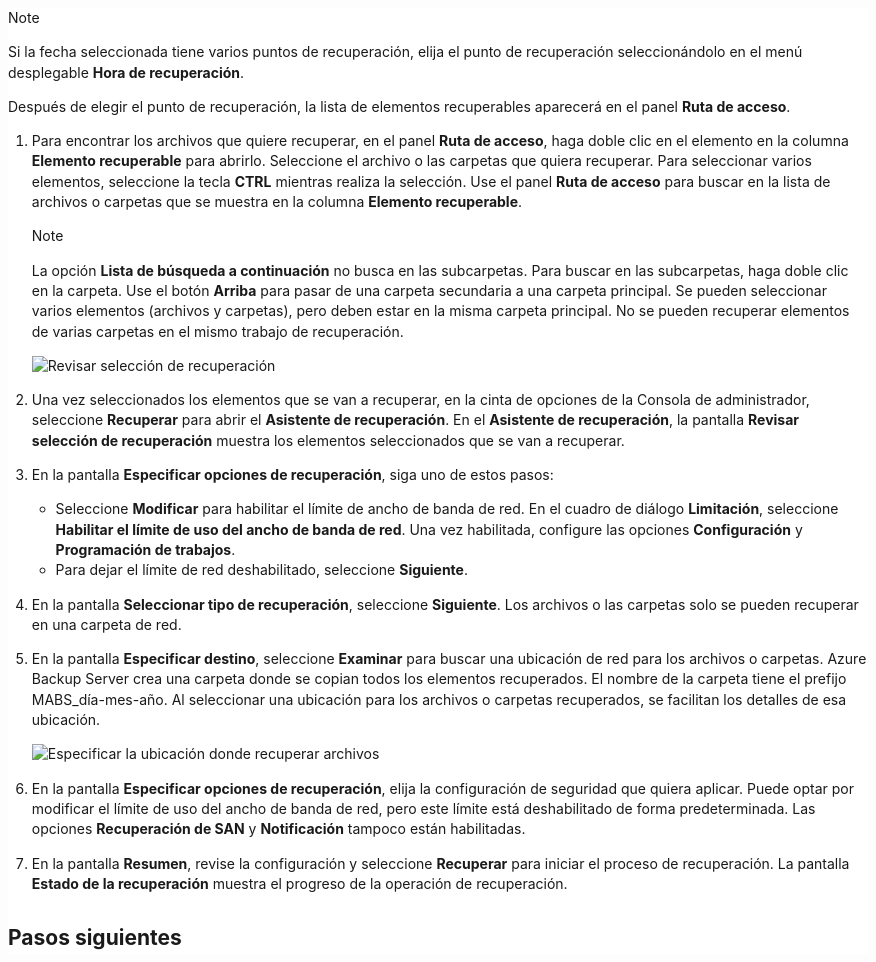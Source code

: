    > [!NOTE]
   > Si la fecha seleccionada tiene varios puntos de recuperación, elija el punto de recuperación seleccionándolo en el menú desplegable **Hora de recuperación**. 

   Después de elegir el punto de recuperación, la lista de elementos recuperables aparecerá en el panel **Ruta de acceso**.

1. Para encontrar los archivos que quiere recuperar, en el panel **Ruta de acceso**, haga doble clic en el elemento en la columna **Elemento recuperable** para abrirlo. Seleccione el archivo o las carpetas que quiera recuperar. Para seleccionar varios elementos, seleccione la tecla **CTRL** mientras realiza la selección. Use el panel **Ruta de acceso** para buscar en la lista de archivos o carpetas que se muestra en la columna **Elemento recuperable**.
    
   > [!NOTE]
   > La opción **Lista de búsqueda a continuación** no busca en las subcarpetas. Para buscar en las subcarpetas, haga doble clic en la carpeta. Use el botón **Arriba** para pasar de una carpeta secundaria a una carpeta principal. Se pueden seleccionar varios elementos (archivos y carpetas), pero deben estar en la misma carpeta principal. No se pueden recuperar elementos de varias carpetas en el mismo trabajo de recuperación.

   ![Revisar selección de recuperación](../backup/media/restore-azure-backup-server-vmware/vmware-rp-disk-ilr-2.png)

1. Una vez seleccionados los elementos que se van a recuperar, en la cinta de opciones de la Consola de administrador, seleccione **Recuperar** para abrir el **Asistente de recuperación**. En el **Asistente de recuperación**, la pantalla **Revisar selección de recuperación** muestra los elementos seleccionados que se van a recuperar.

1. En la pantalla **Especificar opciones de recuperación**, siga uno de estos pasos:

   - Seleccione **Modificar** para habilitar el límite de ancho de banda de red. En el cuadro de diálogo **Limitación**, seleccione **Habilitar el límite de uso del ancho de banda de red**. Una vez habilitada, configure las opciones **Configuración** y **Programación de trabajos**.
   - Para dejar el límite de red deshabilitado, seleccione **Siguiente**.

1. En la pantalla **Seleccionar tipo de recuperación**, seleccione **Siguiente**. Los archivos o las carpetas solo se pueden recuperar en una carpeta de red.

1. En la pantalla **Especificar destino**, seleccione **Examinar** para buscar una ubicación de red para los archivos o carpetas. Azure Backup Server crea una carpeta donde se copian todos los elementos recuperados. El nombre de la carpeta tiene el prefijo MABS_día-mes-año. Al seleccionar una ubicación para los archivos o carpetas recuperados, se facilitan los detalles de esa ubicación.

   ![Especificar la ubicación donde recuperar archivos](../backup/media/restore-azure-backup-server-vmware/specify-destination.png)

1. En la pantalla **Especificar opciones de recuperación**, elija la configuración de seguridad que quiera aplicar. Puede optar por modificar el límite de uso del ancho de banda de red, pero este límite está deshabilitado de forma predeterminada. Las opciones **Recuperación de SAN** y **Notificación** tampoco están habilitadas.

1. En la pantalla **Resumen**, revise la configuración y seleccione **Recuperar** para iniciar el proceso de recuperación. La pantalla **Estado de la recuperación** muestra el progreso de la operación de recuperación.

## <a name="next-steps"></a>Pasos siguientes
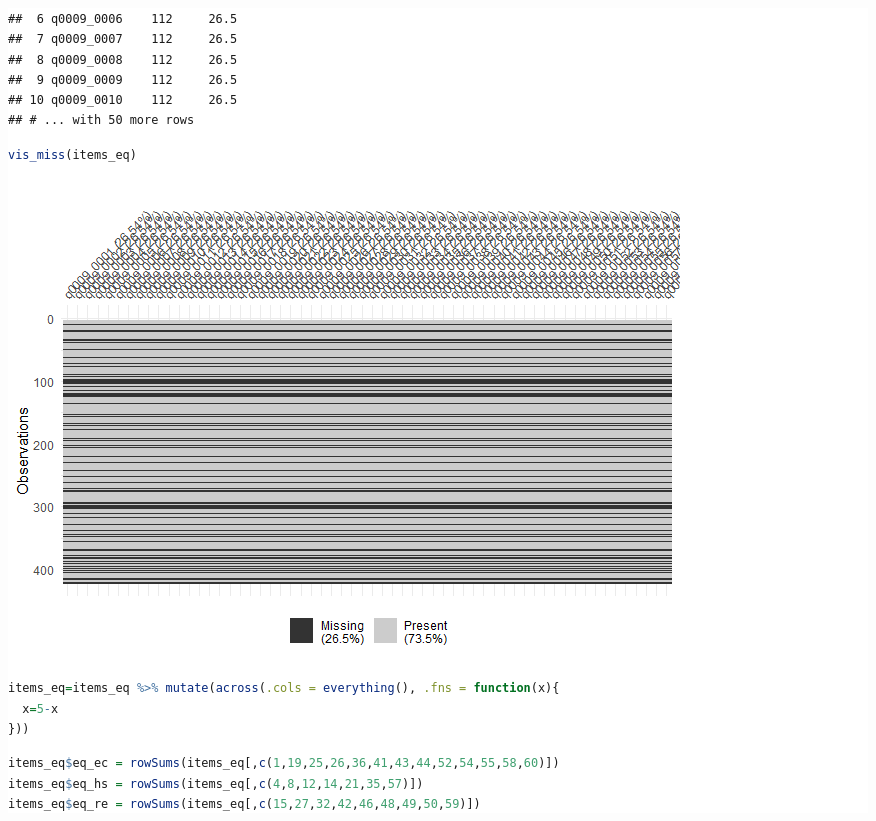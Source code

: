     ##  6 q0009_0006    112     26.5
    ##  7 q0009_0007    112     26.5
    ##  8 q0009_0008    112     26.5
    ##  9 q0009_0009    112     26.5
    ## 10 q0009_0010    112     26.5
    ## # ... with 50 more rows

``` r
vis_miss(items_eq)
```

![](README_files/figure-gfm/unnamed-chunk-22-1.png)

``` r
items_eq=items_eq %>% mutate(across(.cols = everything(), .fns = function(x){
  x=5-x
}))
```

``` r
items_eq$eq_ec = rowSums(items_eq[,c(1,19,25,26,36,41,43,44,52,54,55,58,60)])
items_eq$eq_hs = rowSums(items_eq[,c(4,8,12,14,21,35,57)])
items_eq$eq_re = rowSums(items_eq[,c(15,27,32,42,46,48,49,50,59)])
```
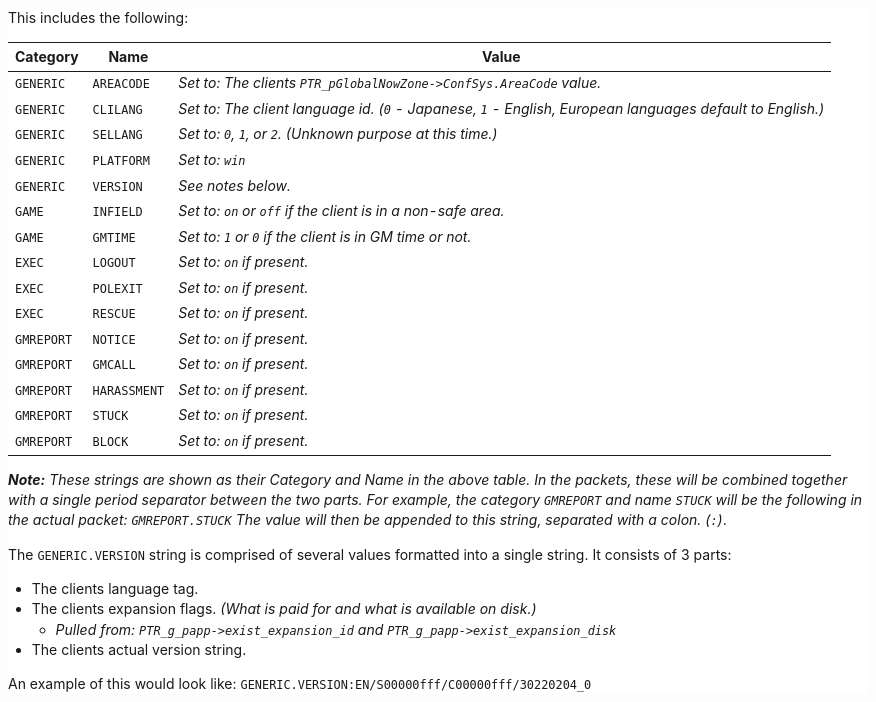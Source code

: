 This includes the following:

| Category | Name | Value |
| --- | --- | --- |
| `GENERIC`     | `AREACODE`    | _Set to: The clients `PTR_pGlobalNowZone->ConfSys.AreaCode` value._ |
| `GENERIC`     | `CLILANG`     | _Set to: The client language id. (`0` - Japanese, `1` - English, European languages default to English.)_ |
| `GENERIC`     | `SELLANG`     | _Set to: `0`, `1`, or `2`. (Unknown purpose at this time.)_ |
| `GENERIC`     | `PLATFORM`    | _Set to: `win`_ |
| `GENERIC`     | `VERSION`     | _See notes below._ |
| `GAME`        | `INFIELD`     | _Set to: `on` or `off` if the client is in a non-safe area._ |
| `GAME`        | `GMTIME`      | _Set to: `1` or `0` if the client is in GM time or not._ |
| `EXEC`        | `LOGOUT`      | _Set to: `on` if present._ |
| `EXEC`        | `POLEXIT`     | _Set to: `on` if present._ |
| `EXEC`        | `RESCUE`      | _Set to: `on` if present._ |
| `GMREPORT`    | `NOTICE`      | _Set to: `on` if present._ |
| `GMREPORT`    | `GMCALL`      | _Set to: `on` if present._ |
| `GMREPORT`    | `HARASSMENT`  | _Set to: `on` if present._ |
| `GMREPORT`    | `STUCK`       | _Set to: `on` if present._ |
| `GMREPORT`    | `BLOCK`       | _Set to: `on` if present._ |

_**Note:** These strings are shown as their Category and Name in the above table. In the packets, these will be combined together with a single period separator between the two parts. For example, the category `GMREPORT` and name `STUCK` will be the following in the actual packet: `GMREPORT.STUCK` The value will then be appended to this string, separated with a colon. (`:`)_.


The `GENERIC.VERSION` string is comprised of several values formatted into a single string. It consists of 3 parts:

  - The clients language tag.
  - The clients expansion flags. _(What is paid for and what is available on disk.)_
    - _Pulled from: `PTR_g_papp->exist_expansion_id` and `PTR_g_papp->exist_expansion_disk`_
  - The clients actual version string.

An example of this would look like: `GENERIC.VERSION:EN/S00000fff/C00000fff/30220204_0`
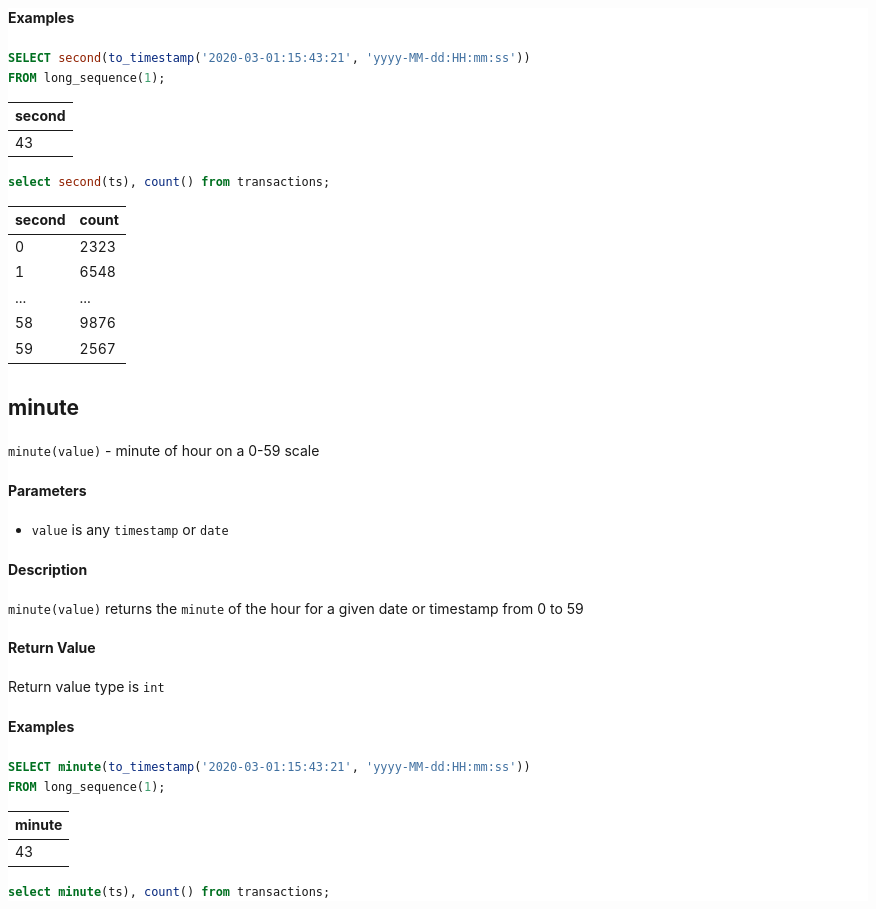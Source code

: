 #### Examples
```sql title="Second of the minute"
SELECT second(to_timestamp('2020-03-01:15:43:21', 'yyyy-MM-dd:HH:mm:ss')) 
FROM long_sequence(1);
```

| second      |
|-------------|
| 43          |


```sql title="Using in an aggregation"
select second(ts), count() from transactions;
```


| second        | count    |
|-------------|----------|
| 0           | 2323     |
| 1           | 6548     |
| ...         | ...      |
| 58          | 9876     |
| 59          | 2567     |


## minute
`minute(value)` - minute of hour on a 0-59 scale

#### Parameters
- `value` is any `timestamp` or `date`

#### Description
`minute(value)` returns the `minute` of the hour for a given date or timestamp from 0 to 59

#### Return Value
Return value type is `int`

#### Examples
```sql title="Minute of the hour"
SELECT minute(to_timestamp('2020-03-01:15:43:21', 'yyyy-MM-dd:HH:mm:ss')) 
FROM long_sequence(1);
```


| minute      |
|-------------|
| 43          |


```sql title="Using in an aggregation"
select minute(ts), count() from transactions;
```
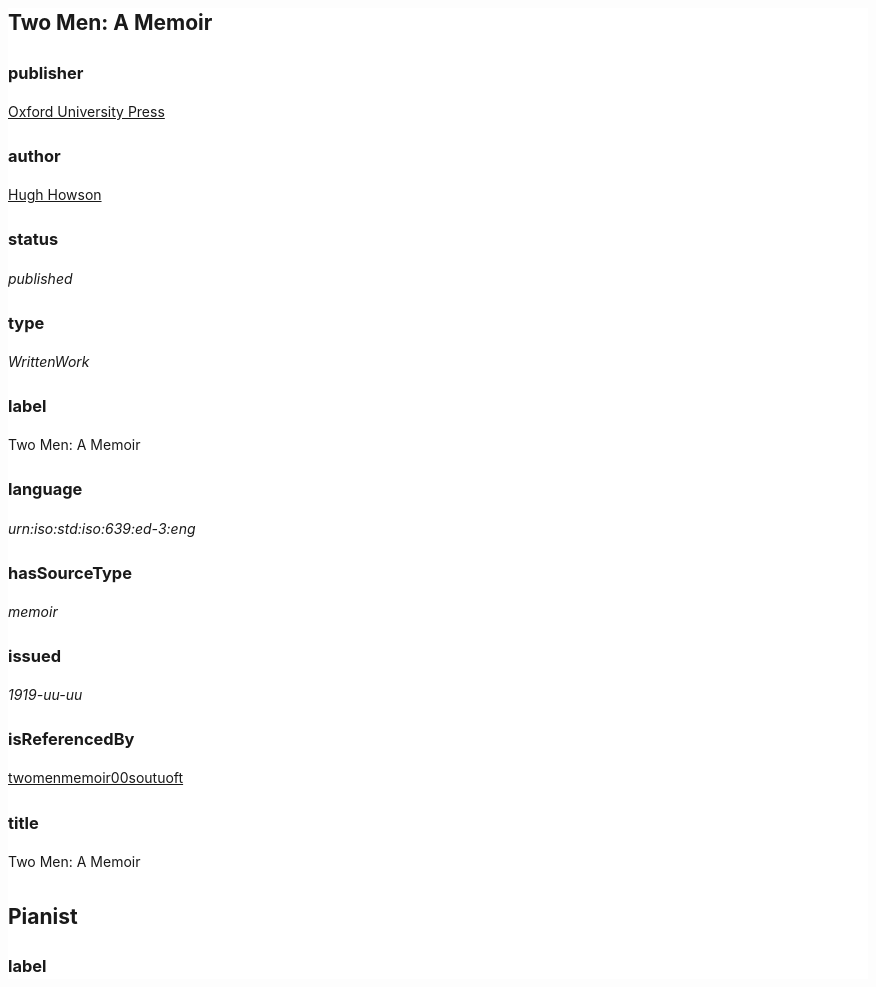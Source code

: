 ## Two Men: A Memoir

### publisher


[Oxford University Press](#Oxford-University-Press)

### author


[Hugh Howson](#Hugh-Howson)

### status


*published*

### type


*WrittenWork*

### label


Two Men: A Memoir

### language


*urn:iso:std:iso:639:ed-3:eng*

### hasSourceType


*memoir*

### issued


*1919-uu-uu*

### isReferencedBy


[twomenmemoir00soutuoft](#twomenmemoir00soutuoft)

### title


Two Men: A Memoir

## Pianist

### label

> **WHAT YOU HAVE TO DO**: Print every line above once more, exactly. Omit the pictures.

> **OUTPUT OF THE EXERCISE**:
Source code

:    > [!NOTE]
   > Si la fecha seleccionada tiene varios puntos de recuperación, elija el punto de recuperación seleccionándolo en el menú desplegable **Hora de recuperación**. 

   Después de elegir el punto de recuperación, la lista de elementos recuperables aparecerá en el panel **Ruta de acceso**.

1. Para encontrar los archivos que quiere recuperar, en el panel **Ruta de acceso**, haga doble clic en el elemento en la columna **Elemento recuperable** para abrirlo. Seleccione el archivo o las carpetas que quiera recuperar. Para seleccionar varios elementos, seleccione la tecla **CTRL** mientras realiza la selección. Use el panel **Ruta de acceso** para buscar en la lista de archivos o carpetas que se muestra en la columna **Elemento recuperable**.
    
   > [!NOTE]
   > La opción **Lista de búsqueda a continuación** no busca en las subcarpetas. Para buscar en las subcarpetas, haga doble clic en la carpeta. Use el botón **Arriba** para pasar de una carpeta secundaria a una carpeta principal. Se pueden seleccionar varios elementos (archivos y carpetas), pero deben estar en la misma carpeta principal. No se pueden recuperar elementos de varias carpetas en el mismo trabajo de recuperación.

   ![Revisar selección de recuperación](../backup/media/restore-azure-backup-server-vmware/vmware-rp-disk-ilr-2.png)

1. Una vez seleccionados los elementos que se van a recuperar, en la cinta de opciones de la Consola de administrador, seleccione **Recuperar** para abrir el **Asistente de recuperación**. En el **Asistente de recuperación**, la pantalla **Revisar selección de recuperación** muestra los elementos seleccionados que se van a recuperar.

1. En la pantalla **Especificar opciones de recuperación**, siga uno de estos pasos:

   - Seleccione **Modificar** para habilitar el límite de ancho de banda de red. En el cuadro de diálogo **Limitación**, seleccione **Habilitar el límite de uso del ancho de banda de red**. Una vez habilitada, configure las opciones **Configuración** y **Programación de trabajos**.
   - Para dejar el límite de red deshabilitado, seleccione **Siguiente**.

1. En la pantalla **Seleccionar tipo de recuperación**, seleccione **Siguiente**. Los archivos o las carpetas solo se pueden recuperar en una carpeta de red.

1. En la pantalla **Especificar destino**, seleccione **Examinar** para buscar una ubicación de red para los archivos o carpetas. Azure Backup Server crea una carpeta donde se copian todos los elementos recuperados. El nombre de la carpeta tiene el prefijo MABS_día-mes-año. Al seleccionar una ubicación para los archivos o carpetas recuperados, se facilitan los detalles de esa ubicación.

   ![Especificar la ubicación donde recuperar archivos](../backup/media/restore-azure-backup-server-vmware/specify-destination.png)

1. En la pantalla **Especificar opciones de recuperación**, elija la configuración de seguridad que quiera aplicar. Puede optar por modificar el límite de uso del ancho de banda de red, pero este límite está deshabilitado de forma predeterminada. Las opciones **Recuperación de SAN** y **Notificación** tampoco están habilitadas.

1. En la pantalla **Resumen**, revise la configuración y seleccione **Recuperar** para iniciar el proceso de recuperación. La pantalla **Estado de la recuperación** muestra el progreso de la operación de recuperación.

## <a name="next-steps"></a>Pasos siguientes
Source code

:     ##  6 q0009_0006    112     26.5
    ##  7 q0009_0007    112     26.5
    ##  8 q0009_0008    112     26.5
    ##  9 q0009_0009    112     26.5
    ## 10 q0009_0010    112     26.5
    ## # ... with 50 more rows

``` r
vis_miss(items_eq)
```

![](README_files/figure-gfm/unnamed-chunk-22-1.png)

``` r
items_eq=items_eq %>% mutate(across(.cols = everything(), .fns = function(x){
  x=5-x
}))
```

``` r
items_eq$eq_ec = rowSums(items_eq[,c(1,19,25,26,36,41,43,44,52,54,55,58,60)])
items_eq$eq_hs = rowSums(items_eq[,c(4,8,12,14,21,35,57)])
items_eq$eq_re = rowSums(items_eq[,c(15,27,32,42,46,48,49,50,59)])
```
Source code

: This includes the following:

| Category | Name | Value |
| --- | --- | --- |
| `GENERIC`     | `AREACODE`    | _Set to: The clients `PTR_pGlobalNowZone->ConfSys.AreaCode` value._ |
| `GENERIC`     | `CLILANG`     | _Set to: The client language id. (`0` - Japanese, `1` - English, European languages default to English.)_ |
| `GENERIC`     | `SELLANG`     | _Set to: `0`, `1`, or `2`. (Unknown purpose at this time.)_ |
| `GENERIC`     | `PLATFORM`    | _Set to: `win`_ |
| `GENERIC`     | `VERSION`     | _See notes below._ |
| `GAME`        | `INFIELD`     | _Set to: `on` or `off` if the client is in a non-safe area._ |
| `GAME`        | `GMTIME`      | _Set to: `1` or `0` if the client is in GM time or not._ |
| `EXEC`        | `LOGOUT`      | _Set to: `on` if present._ |
| `EXEC`        | `POLEXIT`     | _Set to: `on` if present._ |
| `EXEC`        | `RESCUE`      | _Set to: `on` if present._ |
| `GMREPORT`    | `NOTICE`      | _Set to: `on` if present._ |
| `GMREPORT`    | `GMCALL`      | _Set to: `on` if present._ |
| `GMREPORT`    | `HARASSMENT`  | _Set to: `on` if present._ |
| `GMREPORT`    | `STUCK`       | _Set to: `on` if present._ |
| `GMREPORT`    | `BLOCK`       | _Set to: `on` if present._ |

_**Note:** These strings are shown as their Category and Name in the above table. In the packets, these will be combined together with a single period separator between the two parts. For example, the category `GMREPORT` and name `STUCK` will be the following in the actual packet: `GMREPORT.STUCK` The value will then be appended to this string, separated with a colon. (`:`)_.


The `GENERIC.VERSION` string is comprised of several values formatted into a single string. It consists of 3 parts:

  - The clients language tag.
  - The clients expansion flags. _(What is paid for and what is available on disk.)_
    - _Pulled from: `PTR_g_papp->exist_expansion_id` and `PTR_g_papp->exist_expansion_disk`_
  - The clients actual version string.

An example of this would look like: `GENERIC.VERSION:EN/S00000fff/C00000fff/30220204_0`
Source code

: #### Examples
```sql title="Second of the minute"
SELECT second(to_timestamp('2020-03-01:15:43:21', 'yyyy-MM-dd:HH:mm:ss')) 
FROM long_sequence(1);
```

| second      |
|-------------|
| 43          |


```sql title="Using in an aggregation"
select second(ts), count() from transactions;
```


| second        | count    |
|-------------|----------|
| 0           | 2323     |
| 1           | 6548     |
| ...         | ...      |
| 58          | 9876     |
| 59          | 2567     |


## minute
`minute(value)` - minute of hour on a 0-59 scale

#### Parameters
- `value` is any `timestamp` or `date`

#### Description
`minute(value)` returns the `minute` of the hour for a given date or timestamp from 0 to 59

#### Return Value
Return value type is `int`

#### Examples
```sql title="Minute of the hour"
SELECT minute(to_timestamp('2020-03-01:15:43:21', 'yyyy-MM-dd:HH:mm:ss')) 
FROM long_sequence(1);
```


| minute      |
|-------------|
| 43          |


```sql title="Using in an aggregation"
select minute(ts), count() from transactions;
```
Source code

: ## Two Men: A Memoir

### publisher


[Oxford University Press](#Oxford-University-Press)

### author


[Hugh Howson](#Hugh-Howson)

### status


*published*

### type


*WrittenWork*

### label


Two Men: A Memoir

### language


*urn:iso:std:iso:639:ed-3:eng*

### hasSourceType


*memoir*

### issued


*1919-uu-uu*

### isReferencedBy


[twomenmemoir00soutuoft](#twomenmemoir00soutuoft)

### title


Two Men: A Memoir

## Pianist

### label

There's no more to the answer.